Creating Hard-to-Crack Passwords

Use these guidelines to create a stronger password. You do not have to incorporate all of the following rules in one password, but the more rules you use, the better your chances of making your password hard to guess. Some tips:

• Passwords should be 6-14 characters long

• Do not use illegal characters: *, “, or spaces

• Do not use dictionary words (any language)

• Do not make common letter substitutions, such as replacing E with 3, or L with 1

• Include characters from as many of these classes as possible:

  • Uppercase letters

  • Lowercase letters

  • Numbers

  • Symbols

Changing Passwords or PINs

Change your trust database/key-pair file password or PIN periodically. If your Administration Server is SSL-enabled, this password is required when starting the server. Changing your password periodically adds an extra level of server protection.

You should only change this password on your local computer. For a list of guidelines to consider when changing a password, see Creating Hard-to-Crack Passwords.

To Change the Trust Database/Key-Pair File Password

1. Access either the Administration Server or the Server Manager and click the Security tab.

2. Click the Change Key Pair File Password link.

3. From the Cryptographic Module drop-down list, select the security token on which you want to change the password.

   By default, this token is Internal for the internal key database. If PKCS #11 modules are installed, all of the security tokens will be listed.

4. Type your current password.

5. Type your new password.

6. Type the new password again and click OK.

   Make sure your key-pair file is protected. The Administration Server stores key-pair files in the directory server-root/alias.

   Know whether the file is stored on backup tapes or otherwise available for someone to intercept. If so, you must protect your backups as completely as your server.

Limiting Other Applications on the Server

Carefully consider all applications that run on the same computer as the server. Someone could circumvent your server’s security by exploiting holes in other programs running on your server. Disable all unnecessary programs and services. For example, the UNIX sendmail daemon is difficult to configure securely and can be programmed to run other, possibly detrimental, programs on the server computer.

UNIX and Linux

Carefully choose the processes started from inittab and rc scripts. Do not run telnet or rlogin from the server computer. You also should not have rdist on the server computer. This can distribute files but can also be used to update files on the server computer.

Windows

Carefully consider which drives and directories you share with other computers. Also, consider which users have accounts or guest privileges. Be careful about what programs you put on your server, or allow others to install. Other people’s programs might have security holes. Even worse, someone might upload a malicious program designed specifically to subvert your security. Always examine programs carefully before you allow them on your server.

Preventing Clients From Caching SSL Files

You can prevent pre-encrypted files from being cached by a client by adding the following line inside the <HEAD> section of an HTML file:

<meta http-equiv="pragma" content="no-cache">

Limiting Ports

Disable any ports not used on the computer. Use routers or firewall configurations to prevent incoming connections to anything other than the absolute minimum set of ports.
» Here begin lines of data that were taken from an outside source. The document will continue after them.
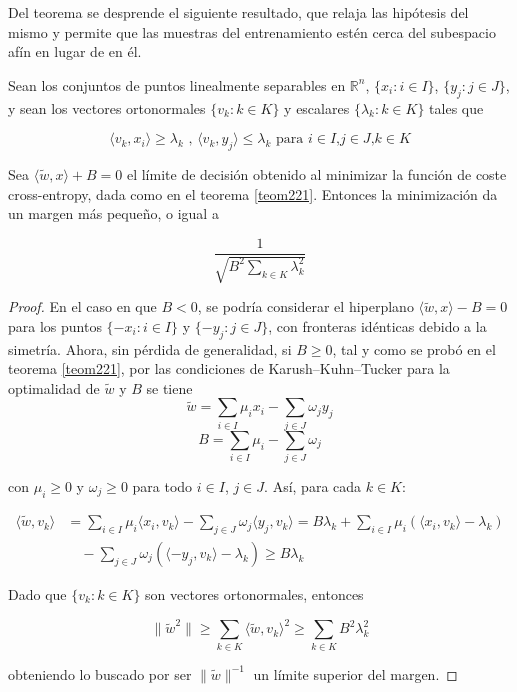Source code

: Del teorema se desprende el siguiente resultado, que relaja las hipótesis del mismo y permite que las muestras del entrenamiento estén cerca del subespacio afín en lugar de en él.

\begin{corolario}
Sean los conjuntos de puntos linealmente separables en $\mathbb{R}^n$, $\{x_i: i \in I\}$, $\{y_j: j \in J\}$, y sean los vectores ortonormales $\{v_k: k \in K\}$ y escalares $\{\lambda_k: k \in K\}$ tales que 

$$ \langle v_k,x_i \rangle \geq \lambda_k \text{ , } \langle v_k,y_j \rangle \leq \lambda_k \text{ para } i \in I \text{,}j \in J \text{,} k \in K$$

Sea $\langle \tilde{w},x \rangle + B=0$ el límite de decisión obtenido al minimizar la función de coste cross-entropy, dada como en el teorema \ref{teom221}. Entonces la minimización da un margen más pequeño, o igual a

$$\frac{1}{\sqrt{B^2 \sum_{k \in K} \lambda_k^2}}$$
\end{corolario}

\begin{proof}
En el caso en que $B < 0$, se podría considerar el hiperplano $\langle \tilde{w},x \rangle - B=0$ para los puntos $\{-x_i: i \in I\}$ y $\{-y_j: j \in J\}$, con fronteras idénticas debido a la simetría. Ahora, sin pérdida de generalidad, si $B \geq 0$, tal y como se probó en el teorema \ref{teom221}, por las condiciones de Karush–Kuhn–Tucker para la optimalidad de $\tilde{w}$ y $B$ se tiene
$$\tilde{w} = \sum_{i \in I} \mu_i x_i - \sum_{j \in J} \omega_j y_j$$
$$B = \sum_{i \in I} \mu_i - \sum_{j \in J} \omega_j$$

con $\mu_i \geq 0$ y $\omega_j \geq 0$ para todo $i \in I$, $j \in J$. Así, para cada $k \in K$:

\begin{align*}
\langle \tilde{w},v_k \rangle &= \sum_{i \in I} \mu_i \langle x_i,v_k \rangle - \sum_{j \in J} \omega_j \langle y_j,v_k \rangle = B \lambda_k + \sum_{i \in I} \mu_i (\langle x_i,v_k \rangle - \lambda_k) \\
&\quad -\sum_{j \in J} \omega_j (\langle -y_j,v_k \rangle - \lambda_k) \geq B \lambda_k
\end{align*}

Dado que $\{v_k: k \in K\}$ son vectores ortonormales, entonces

$$\|\tilde{w}^2 \| \geq \sum_{k \in K} \langle \tilde{w},v_k \rangle^2 \geq \sum_{k \in K} B^2 \lambda_k^2$$

obteniendo lo buscado por ser $\|\tilde{w} \|^{-1}$ un límite superior del margen.

\end{proof}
This protection means that the only way to get a shell on the computer is to physically use the server’s computer, which should already be in a restricted area.
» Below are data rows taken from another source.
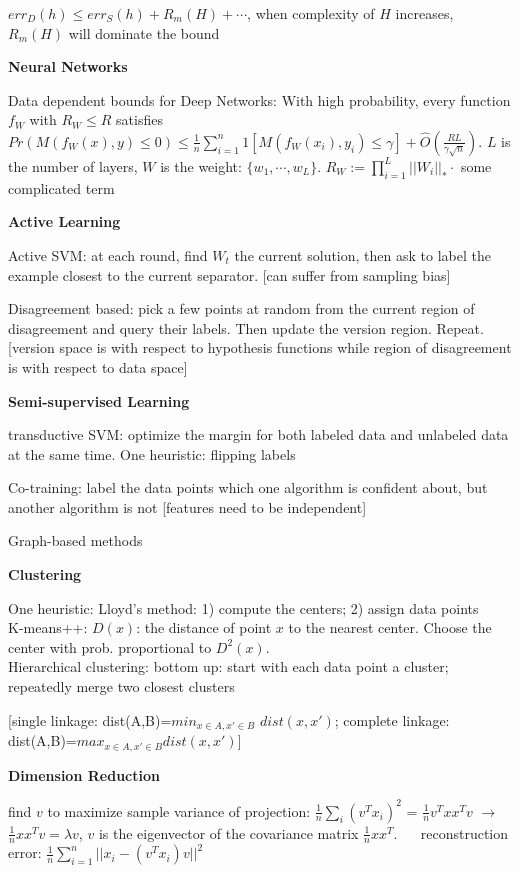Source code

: \documentclass{article}
\begin{document}
$err_D(h) \leq err_S(h) + R_m(H) + \cdots$, when complexity of $H$ increases, $R_m(H)$ will dominate the bound

\noindent
\textbf{Neural Networks}

Data dependent bounds for Deep Networks: With high probability, every function $f_W$ with $R_W \leq R$ satisfies $Pr(M(f_W(x), y) \leq 0) \leq \frac{1}{n}\sum_{i=1}^n 1[M(f_W(x_i), y_i) \leq \gamma] + \hat{O}(\frac{RL}{\gamma \sqrt{n}})$. $L$ is the number of layers, $W$ is the weight: $\{w_1, \cdots, w_L\}$. $R_W:= \prod_{i=1}^L ||W_i||_{*} \cdot$ some complicated term

\noindent
\textbf{Active Learning}

Active SVM: at each round, find $W_t$ the current solution, then ask to label the example closest to the current separator. [can suffer from sampling bias]

Disagreement based: pick a few points at random from the current region of disagreement and query their labels. Then update the version region. Repeat.
[version space is with respect to hypothesis functions while region of disagreement is with respect to data space]

\noindent
\textbf{Semi-supervised Learning}

transductive SVM: optimize the margin for both labeled data and unlabeled data at the same time. One heuristic: flipping labels 

Co-training: label the data points which one algorithm is confident about, but another algorithm is not [features need to be independent]

Graph-based methods

\noindent
\textbf{Clustering}

One heuristic: Lloyd's method: 1) compute the centers; 2) assign data points \\
K-means++: $D(x)$: the distance of point $x$ to the nearest center. Choose the center with prob. proportional to $D^2(x)$. \\
Hierarchical clustering: bottom up: start with each data point a cluster; repeatedly merge two closest clusters 

[single linkage: dist(A,B)=$min_{x \in A, x' \in B}$ $dist(x,x')$; complete linkage: dist(A,B)=$max_{x \in A, x' \in B} dist(x,x')$]

\noindent
\textbf{Dimension Reduction}

find $v$ to maximize sample variance of projection: $\frac{1}{n}\sum_i (v^{T}x_i)^2$ = $\frac{1}{n} v^{T}xx^{T}v$ $\rightarrow$ $\frac{1}{n}xx^{T}v = \lambda v$, $v$ is the eigenvector of the covariance matrix $\frac{1}{n}xx^{T}$. ~~ reconstruction error: $\frac{1}{n} \sum_{i=1}^{n} || x_i - (v^{T}x_i)v||^2$
\end{document}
Knowing Your Server’s Limits

The server offers secure connections between the server and the client. It cannot control the security of information once the client has it, nor can it control access to the server computer itself and its directories and files.

Being aware of these limitations helps you understand what situations to avoid. For example, you might acquire credit card numbers over an SSL connection, but are those numbers stored in a secure file on the server computer? What happens to those numbers after the SSL connection is terminated? Be sure to secure any information clients send to you through SSL.